Why MySQL Wins (Score:3, Insightful)
I love PostgreSQL in theory but hate it in practice. It's a pain in the ass to work with... not very productive. For a long time, I felt it was worth it to endure this for the superior design, feature set, and technical correctness.
But one day I realized that I need to get things done, switched the MySQL. The learning curve was small but the main kicker was that things just worked and easily reworked. There are risks, limitations, and problems. It's very imperfect but I get things done now... and never have or care to think about the purist philosophies with which I used to love to indulge in.
In the end, you have to give up perfection to go anywhere.. Otherwise, it's like having to get half-way there first, meaning you have to get half-way to half-way first, etc. recursively forever.. With MySQL I take a reasonable number of precautions for things that can go wrong, ensure there are good backups, and deal with the others as they come.
Now I think MySQL is superior for practical use by a long shot. And I think that's why its adopted so heavily.
The key ingredients to successful technologies are:
(1) You can do something obviously cool or useful with it.
(2) It's quick and easy to learn and use.

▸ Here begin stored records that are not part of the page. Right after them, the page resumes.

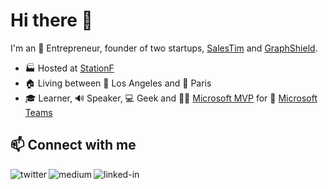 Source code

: # Hi there 👋

I'm an 🚀 Entrepreneur, founder of two startups, [SalesTim](https://www.linkedin.com/company/salestim) and [GraphShield](https://www.linkedin.com/company/graphshield).
- 🏭 Hosted at [StationF](https://stationf.co/)
- 🏠 Living between 🌴 Los Angeles and 🥖 Paris
- 🎓 Learner, 🔊 Speaker, 💻 Geek and 🐱‍👤 [Microsoft MVP](https://mvp.microsoft.com/) for 💬 [Microsoft Teams](https://www.microsoft.com/en/microsoft-365/microsoft-teams/group-chat-software)

## 📫 Connect with me

[<img align="left" alt="twitter" src="https://img.shields.io/badge/twitter-%231DA1F2.svg?&style=for-the-badge&logo=twitter&logoColor=white" />](https://twitter.com/guillaumemeyer)
[<img align="left" alt="medium" src="https://img.shields.io/badge/medium-%2312100E.svg?&style=for-the-badge&logo=medium&logoColor=white" />](https://guillaumemeyer.medium.com/)
[<img align="left" alt="linked-in" src="https://img.shields.io/badge/linkedin-%230077B5.svg?&style=for-the-badge&logo=linkedin&logoColor=white" />](https://www.linkedin.com/in/guillaumemeyer)

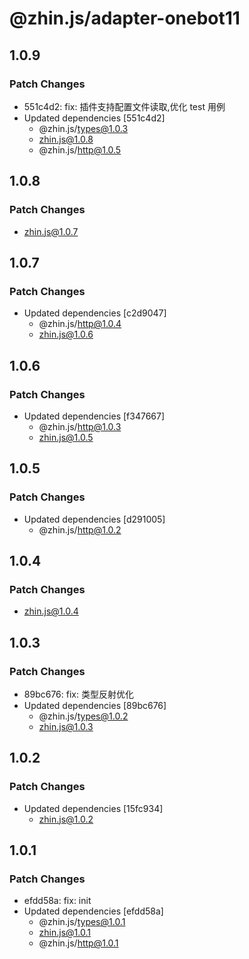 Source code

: # @zhin.js/adapter-onebot11

## 1.0.9

### Patch Changes

- 551c4d2: fix: 插件支持配置文件读取,优化 test 用例
- Updated dependencies [551c4d2]
  - @zhin.js/types@1.0.3
  - zhin.js@1.0.8
  - @zhin.js/http@1.0.5

## 1.0.8

### Patch Changes

- zhin.js@1.0.7

## 1.0.7

### Patch Changes

- Updated dependencies [c2d9047]
  - @zhin.js/http@1.0.4
  - zhin.js@1.0.6

## 1.0.6

### Patch Changes

- Updated dependencies [f347667]
  - @zhin.js/http@1.0.3
  - zhin.js@1.0.5

## 1.0.5

### Patch Changes

- Updated dependencies [d291005]
  - @zhin.js/http@1.0.2

## 1.0.4

### Patch Changes

- zhin.js@1.0.4

## 1.0.3

### Patch Changes

- 89bc676: fix: 类型反射优化
- Updated dependencies [89bc676]
  - @zhin.js/types@1.0.2
  - zhin.js@1.0.3

## 1.0.2

### Patch Changes

- Updated dependencies [15fc934]
  - zhin.js@1.0.2

## 1.0.1

### Patch Changes

- efdd58a: fix: init
- Updated dependencies [efdd58a]
  - @zhin.js/types@1.0.1
  - zhin.js@1.0.1
  - @zhin.js/http@1.0.1
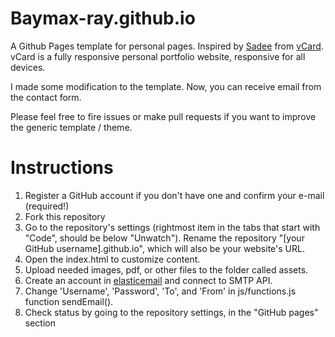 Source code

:# Baymax-ray.github.io

A Github Pages template for personal pages. Inspired by [Sadee](https://github.com/codewithsadee) from [vCard](https://github.com/codewithsadee/vcard-personal-portfolio). vCard is a fully responsive personal portfolio website, responsive for all devices.

I made some modification to the template. Now, you can receive email from the contact form.

Please feel free to fire issues or make pull requests if you want to improve the generic template / theme.

# Instructions

1. Register a GitHub account if you don't have one and confirm your e-mail (required!)
2. Fork this repository
3. Go to the repository's settings (rightmost item in the tabs that start with "Code", should be below "Unwatch"). Rename the repository "[your GitHub username].github.io", which will also be your website's URL.
4. Open the index.html to customize content. 
5. Upload needed images, pdf, or other files to the folder called assets.
6. Create an account in [elasticemail](https://elasticemail.com/) and connect to SMTP API.
7. Change 'Username', 'Password', 'To', and 'From' in js/functions.js function sendEmail().
8. Check status by going to the repository settings, in the "GitHub pages" section
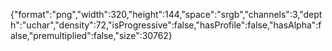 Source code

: {"format":"png","width":320,"height":144,"space":"srgb","channels":3,"depth":"uchar","density":72,"isProgressive":false,"hasProfile":false,"hasAlpha":false,"premultiplied":false,"size":30762} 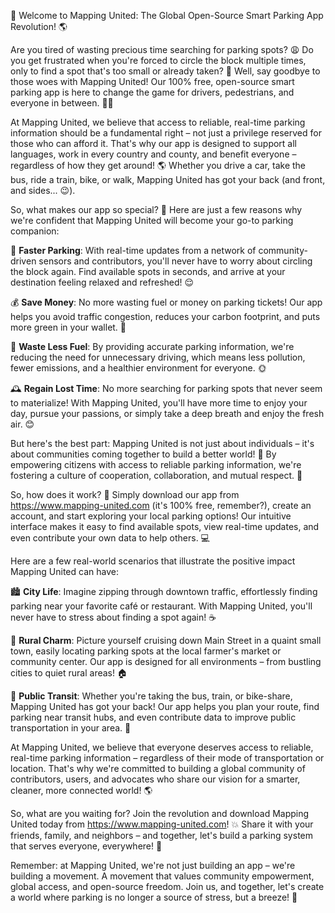 🚀 Welcome to Mapping United: The Global Open-Source Smart Parking App Revolution! 🌎

Are you tired of wasting precious time searching for parking spots? 😩 Do you get frustrated when you're forced to circle the block multiple times, only to find a spot that's too small or already taken? 🤯 Well, say goodbye to those woes with Mapping United! Our 100% free, open-source smart parking app is here to change the game for drivers, pedestrians, and everyone in between. 🚗🌟

At Mapping United, we believe that access to reliable, real-time parking information should be a fundamental right – not just a privilege reserved for those who can afford it. That's why our app is designed to support all languages, work in every country and county, and benefit everyone – regardless of how they get around! 🌎 Whether you drive a car, take the bus, ride a train, bike, or walk, Mapping United has got your back (and front, and sides... 😉).

So, what makes our app so special? 🤔 Here are just a few reasons why we're confident that Mapping United will become your go-to parking companion:

📍 **Faster Parking**: With real-time updates from a network of community-driven sensors and contributors, you'll never have to worry about circling the block again. Find available spots in seconds, and arrive at your destination feeling relaxed and refreshed! 😌

💰 **Save Money**: No more wasting fuel or money on parking tickets! Our app helps you avoid traffic congestion, reduces your carbon footprint, and puts more green in your wallet. 💸

🌟 **Waste Less Fuel**: By providing accurate parking information, we're reducing the need for unnecessary driving, which means less pollution, fewer emissions, and a healthier environment for everyone. 🌞

🕰️ **Regain Lost Time**: No more searching for parking spots that never seem to materialize! With Mapping United, you'll have more time to enjoy your day, pursue your passions, or simply take a deep breath and enjoy the fresh air. 😊

But here's the best part: Mapping United is not just about individuals – it's about communities coming together to build a better world! 💪 By empowering citizens with access to reliable parking information, we're fostering a culture of cooperation, collaboration, and mutual respect. 🌈

So, how does it work? 🤔 Simply download our app from https://www.mapping-united.com (it's 100% free, remember?), create an account, and start exploring your local parking options! Our intuitive interface makes it easy to find available spots, view real-time updates, and even contribute your own data to help others. 💻

Here are a few real-world scenarios that illustrate the positive impact Mapping United can have:

🏙️ **City Life**: Imagine zipping through downtown traffic, effortlessly finding parking near your favorite café or restaurant. With Mapping United, you'll never have to stress about finding a spot again! ☕️

🌳 **Rural Charm**: Picture yourself cruising down Main Street in a quaint small town, easily locating parking spots at the local farmer's market or community center. Our app is designed for all environments – from bustling cities to quiet rural areas! 🏠

🚌 **Public Transit**: Whether you're taking the bus, train, or bike-share, Mapping United has got your back! Our app helps you plan your route, find parking near transit hubs, and even contribute data to improve public transportation in your area. 🚂

At Mapping United, we believe that everyone deserves access to reliable, real-time parking information – regardless of their mode of transportation or location. That's why we're committed to building a global community of contributors, users, and advocates who share our vision for a smarter, cleaner, more connected world! 🌎

So, what are you waiting for? Join the revolution and download Mapping United today from https://www.mapping-united.com! 💥 Share it with your friends, family, and neighbors – and together, let's build a parking system that serves everyone, everywhere! 🌈

Remember: at Mapping United, we're not just building an app – we're building a movement. A movement that values community empowerment, global access, and open-source freedom. Join us, and together, let's create a world where parking is no longer a source of stress, but a breeze! 💨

And that's it. This is why so many successful things are made by idiots. Look at HTML. It was made by Tim Burners Lee back when he knew very little. But 12 year olds were picking it up and making cool (at the time) web pages. Now he know so much more and has tons of backing from heavy weight organizations and money but cannot seem to even force the success of the Semantic Web. It's hard to learn and hard to work with even when you learn it. Furthermore, it's not obvious to most what cool or useful things you can do with it. Proponents keep saying it'll mature and will be easier when tools and libraries are available to make it easier... That misses the point. Even the tools mostly suck and are buggy because the basic tech. is a pain in the ass to work with. There are philosophical visionaries galore but no substantial progress beyond what grants and job requirements force people to do... and there won't be.
Matthew
Re:With shared hosting (Score:5, Insightful)
Re:Video (Score:5, Insightful)
The simplest way to say it is that MySQL is really more of a data store than a database. You can store stuff in it, and it'll get the data back reasonably efficiently, but in terms of actually operating as a proper compliant database for critical information it just isn't designed that way. It works great for storing the back end for your web server, but if you wanted to store complex data in it and needed it to be 100% accurate, transactional, and reliable, the product just doesn't fit the bill. For all that it's got a paid "enteprise" edition, it's really more in the space of something like SQLite or SQL CE than it is in the space of Oracle, and again it's not an issue of whether it can scale or whether it's buggy, it just simply isn't designed to be compliant to the required level. That's largely the reason it works so well as a LAMP back end and is so easy to administer, but it just isn't fit for purpose for much more.